* [WORK ORDER]
Give the number of lines in the data below that contain "zaprosi", with no other words.

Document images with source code

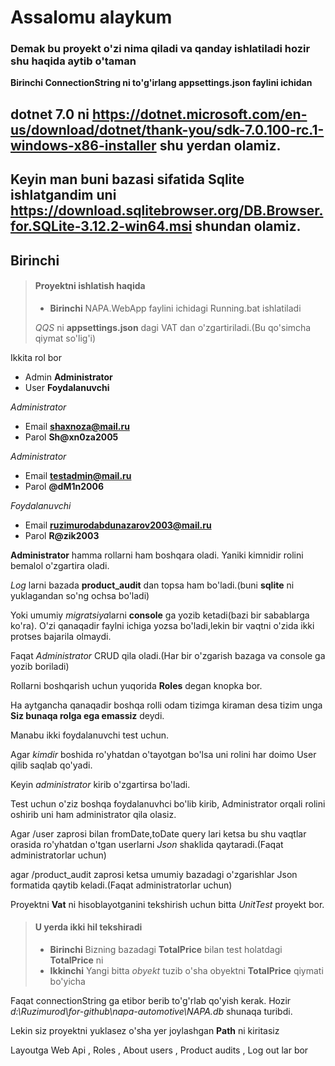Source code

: # Assalomu alaykum

### Demak bu proyekt o'zi nima qiladi va qanday ishlatiladi hozir shu haqida aytib o'taman

**Birinchi ConnectionString ni to'g'irlang appsettings.json faylini ichidan**

## dotnet 7.0 ni https://dotnet.microsoft.com/en-us/download/dotnet/thank-you/sdk-7.0.100-rc.1-windows-x86-installer shu yerdan olamiz.

## Keyin man buni bazasi sifatida Sqlite ishlatgandim uni https://download.sqlitebrowser.org/DB.Browser.for.SQLite-3.12.2-win64.msi shundan olamiz.
## Birinchi

> #### Proyektni ishlatish haqida
>
> - **Birinchi** NAPA.WebApp faylini ichidagi Running.bat ishlatiladi
>
>  *QQS* ni  **appsettings.json** dagi VAT dan o'zgartiriladi.(Bu qo'simcha qiymat so'lig'i)

Ikkita rol bor
- Admin **Administrator**
- User **Foydalanuvchi**

*Administrator*
- Email **shaxnoza@mail.ru**
- Parol **Sh@xn0za2005**

*Administrator*
- Email **testadmin@mail.ru**
- Parol **@dM1n2006**

*Foydalanuvchi*
- Email **ruzimurodabdunazarov2003@mail.ru**
- Parol **R@zik2003**

**Administrator** hamma rollarni ham boshqara oladi.
Yaniki kimnidir rolini bemalol o'zgartira oladi.

*Log* larni bazada **product_audit** dan topsa ham bo'ladi.(buni **sqlite** ni yuklagandan so'ng ochsa bo'ladi)

Yoki umumiy *migratsiya*larni **console** ga yozib ketadi(bazi bir sabablarga ko'ra).
O'zi qanaqadir faylni ichiga yozsa bo'ladi,lekin bir vaqtni o'zida ikki protses bajarila olmaydi.

Faqat *Administrator* CRUD qila oladi.(Har bir o'zgarish bazaga va console ga yozib boriladi)

Rollarni boshqarish uchun yuqorida **Roles** degan knopka bor.

Ha aytgancha qanaqadir boshqa rolli odam tizimga kiraman desa tizim unga **Siz bunaqa rolga ega emassiz** deydi.

Manabu ikki foydalanuvchi test uchun.

Agar *kimdir* boshida ro'yhatdan o'tayotgan bo'lsa uni rolini har doimo User qilib saqlab qo'yadi.

Keyin *administrator* kirib o'zgartirsa bo'ladi.

Test uchun o'ziz boshqa foydalanuvhci bo'lib kirib,
Administrator orqali rolini oshirib uni ham administrator qila olasiz.

Agar /user zaprosi bilan fromDate,toDate query lari ketsa bu shu vaqtlar orasida ro'yhatdan o'tgan userlarni *Json* shaklida qaytaradi.(Faqat administratorlar uchun)

agar /product_audit zaprosi ketsa umumiy bazadagi o'zgarishlar Json formatida qaytib keladi.(Faqat administratorlar uchun)


Proyektni **Vat** ni hisoblayotganini tekshirish uchun bitta *UnitTest* proyekt bor.

> #### U yerda ikki hil tekshiradi
>
> - **Birinchi** Bizning bazadagi **TotalPrice** bilan test holatdagi **TotalPrice** ni
> - **Ikkinchi** Yangi bitta *obyekt* tuzib o'sha obyektni **TotalPrice** qiymati bo'yicha
>  

Faqat connectionString ga etibor berib to'g'rlab qo'yish kerak.
Hozir *d:\\Ruzimurod\\for-github\\napa-automotive\\NAPA.db* shunaqa turibdi.

Lekin siz proyektni yuklasez o'sha yer joylashgan **Path** ni kiritasiz

Layoutga Web Api , Roles , About users , Product audits , Log out lar bor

* [RESULT OF THIS TASK]
2